Does this young woman turn, with horror and aversion, from the portrayal of this young man’s secret sin? By no means.1 She is not only filled with sympathy for his deep sorrow and contrition, but rejoices with him in his change of heart and quickened conscience. More than this, understanding that even one as pure as herself may be thus convicted of sin and thus forgiven and reborn, she joins with him in prayer that such may be her experience also. They study the New Testament together, and she finds, as he has said, that there is here no mention of a change from a seventh to a first day Sabbath, and no apparent warrant for infant baptism, but the contrary; the command being first to believe and then to be baptized. Other things they find quite contrary to the Congregational way. In her ardor, she joins with him to openly declare these errors in the prevailing belief and customs.

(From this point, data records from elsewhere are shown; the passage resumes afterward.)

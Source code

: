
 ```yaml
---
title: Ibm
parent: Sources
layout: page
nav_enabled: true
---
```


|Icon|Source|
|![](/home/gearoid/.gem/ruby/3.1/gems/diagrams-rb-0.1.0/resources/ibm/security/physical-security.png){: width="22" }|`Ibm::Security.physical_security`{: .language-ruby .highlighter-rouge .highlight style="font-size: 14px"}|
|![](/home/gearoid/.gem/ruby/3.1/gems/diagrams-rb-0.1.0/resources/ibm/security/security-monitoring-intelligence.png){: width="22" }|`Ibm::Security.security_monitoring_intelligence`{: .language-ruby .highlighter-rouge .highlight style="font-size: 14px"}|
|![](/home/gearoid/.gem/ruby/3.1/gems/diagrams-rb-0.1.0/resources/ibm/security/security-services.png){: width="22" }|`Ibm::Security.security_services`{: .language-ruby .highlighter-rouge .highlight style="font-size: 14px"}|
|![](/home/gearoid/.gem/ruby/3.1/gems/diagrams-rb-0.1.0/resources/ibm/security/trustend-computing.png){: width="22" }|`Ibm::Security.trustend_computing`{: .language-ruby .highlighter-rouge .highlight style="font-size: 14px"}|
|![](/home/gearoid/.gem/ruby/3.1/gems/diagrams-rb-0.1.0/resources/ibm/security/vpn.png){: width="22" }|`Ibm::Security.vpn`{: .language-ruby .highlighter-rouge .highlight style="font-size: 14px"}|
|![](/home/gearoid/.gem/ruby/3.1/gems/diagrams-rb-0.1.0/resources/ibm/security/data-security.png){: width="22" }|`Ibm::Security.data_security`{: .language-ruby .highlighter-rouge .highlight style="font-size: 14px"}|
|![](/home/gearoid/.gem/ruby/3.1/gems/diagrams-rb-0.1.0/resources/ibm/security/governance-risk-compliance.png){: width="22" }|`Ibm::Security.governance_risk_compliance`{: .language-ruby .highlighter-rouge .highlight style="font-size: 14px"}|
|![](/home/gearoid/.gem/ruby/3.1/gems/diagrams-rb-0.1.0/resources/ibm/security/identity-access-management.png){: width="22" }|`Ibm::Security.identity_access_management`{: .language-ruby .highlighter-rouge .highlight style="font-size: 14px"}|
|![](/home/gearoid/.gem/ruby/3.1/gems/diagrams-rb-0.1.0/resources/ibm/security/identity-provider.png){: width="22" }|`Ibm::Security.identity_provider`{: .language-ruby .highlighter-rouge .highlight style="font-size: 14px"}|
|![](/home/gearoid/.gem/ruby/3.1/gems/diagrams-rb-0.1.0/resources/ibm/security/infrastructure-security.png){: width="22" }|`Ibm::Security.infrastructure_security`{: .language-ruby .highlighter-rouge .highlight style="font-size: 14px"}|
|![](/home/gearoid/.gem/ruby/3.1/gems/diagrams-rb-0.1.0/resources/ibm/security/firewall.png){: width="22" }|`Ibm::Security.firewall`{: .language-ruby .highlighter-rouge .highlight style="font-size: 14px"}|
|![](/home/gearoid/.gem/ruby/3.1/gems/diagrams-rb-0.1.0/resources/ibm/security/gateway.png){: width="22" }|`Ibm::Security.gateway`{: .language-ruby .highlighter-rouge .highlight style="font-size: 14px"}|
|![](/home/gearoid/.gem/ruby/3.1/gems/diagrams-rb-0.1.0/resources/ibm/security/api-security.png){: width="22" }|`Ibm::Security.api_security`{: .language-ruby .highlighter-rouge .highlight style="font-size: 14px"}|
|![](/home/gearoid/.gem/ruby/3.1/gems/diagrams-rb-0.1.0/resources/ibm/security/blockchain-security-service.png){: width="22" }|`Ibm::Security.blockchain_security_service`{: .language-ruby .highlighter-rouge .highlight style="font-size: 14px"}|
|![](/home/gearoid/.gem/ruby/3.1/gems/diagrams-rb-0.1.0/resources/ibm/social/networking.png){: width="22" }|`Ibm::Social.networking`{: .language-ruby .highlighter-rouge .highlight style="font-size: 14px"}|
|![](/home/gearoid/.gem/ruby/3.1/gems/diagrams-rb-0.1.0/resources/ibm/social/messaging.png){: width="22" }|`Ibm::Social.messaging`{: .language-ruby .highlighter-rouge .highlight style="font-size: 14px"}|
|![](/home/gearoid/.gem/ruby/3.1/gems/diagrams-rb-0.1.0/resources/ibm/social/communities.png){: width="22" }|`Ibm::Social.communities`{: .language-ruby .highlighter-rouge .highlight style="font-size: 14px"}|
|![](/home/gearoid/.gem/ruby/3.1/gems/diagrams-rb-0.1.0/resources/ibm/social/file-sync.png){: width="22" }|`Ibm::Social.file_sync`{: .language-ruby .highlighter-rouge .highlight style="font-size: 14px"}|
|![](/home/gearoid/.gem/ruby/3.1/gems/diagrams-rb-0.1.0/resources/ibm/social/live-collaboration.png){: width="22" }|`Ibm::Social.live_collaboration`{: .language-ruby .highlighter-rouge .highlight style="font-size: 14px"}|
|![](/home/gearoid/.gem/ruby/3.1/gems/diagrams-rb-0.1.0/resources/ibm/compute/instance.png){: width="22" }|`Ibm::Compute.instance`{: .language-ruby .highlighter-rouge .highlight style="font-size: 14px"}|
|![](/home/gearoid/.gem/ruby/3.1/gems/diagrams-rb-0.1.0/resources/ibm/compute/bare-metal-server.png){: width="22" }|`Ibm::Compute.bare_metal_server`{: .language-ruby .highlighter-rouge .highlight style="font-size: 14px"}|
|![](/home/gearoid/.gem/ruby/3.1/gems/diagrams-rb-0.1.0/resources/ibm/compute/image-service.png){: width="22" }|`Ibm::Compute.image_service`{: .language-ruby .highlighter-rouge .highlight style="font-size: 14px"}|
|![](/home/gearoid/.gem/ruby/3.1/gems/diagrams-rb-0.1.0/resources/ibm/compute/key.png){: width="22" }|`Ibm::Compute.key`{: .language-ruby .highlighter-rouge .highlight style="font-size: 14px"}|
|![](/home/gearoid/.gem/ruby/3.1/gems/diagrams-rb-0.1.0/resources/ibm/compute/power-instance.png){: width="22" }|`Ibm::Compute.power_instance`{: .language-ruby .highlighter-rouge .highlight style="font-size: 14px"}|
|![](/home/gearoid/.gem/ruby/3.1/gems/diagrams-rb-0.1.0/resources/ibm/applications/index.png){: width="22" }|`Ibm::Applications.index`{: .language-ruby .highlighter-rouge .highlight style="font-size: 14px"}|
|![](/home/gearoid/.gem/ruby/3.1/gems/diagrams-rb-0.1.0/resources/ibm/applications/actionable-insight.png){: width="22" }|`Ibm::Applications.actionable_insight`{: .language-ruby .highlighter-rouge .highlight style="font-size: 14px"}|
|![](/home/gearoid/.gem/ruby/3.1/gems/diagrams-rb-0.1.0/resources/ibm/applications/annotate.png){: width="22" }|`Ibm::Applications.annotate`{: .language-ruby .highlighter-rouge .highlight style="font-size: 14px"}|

Little is the wonder that to Elder Matthew Griswold and his wife the news that their daughter and her husband are openly condemning the usages of the powerful church of which they, and all their relatives, are such prominent members, comes like a thunderbolt. Their own daughter is condemning even the grand Puritan Sabbath and proposes to work hereafter upon that sacred day and to worship upon Saturday. They find that her husband has led Elizabeth into this madness. They accuse and upbraid him, they reason and plead with him. But all in vain. He declares to them his full conviction that this is the call and enlightenment of the Lord himself. Moreover, was it not the leading resolve of the

1 The account given by their son of this joint conviction of John Rogers and his wife furnishes evidence of a considerable period in which they were in full friendship and accord after the disclosure made to the wife. For account, see Part I, Chapter III.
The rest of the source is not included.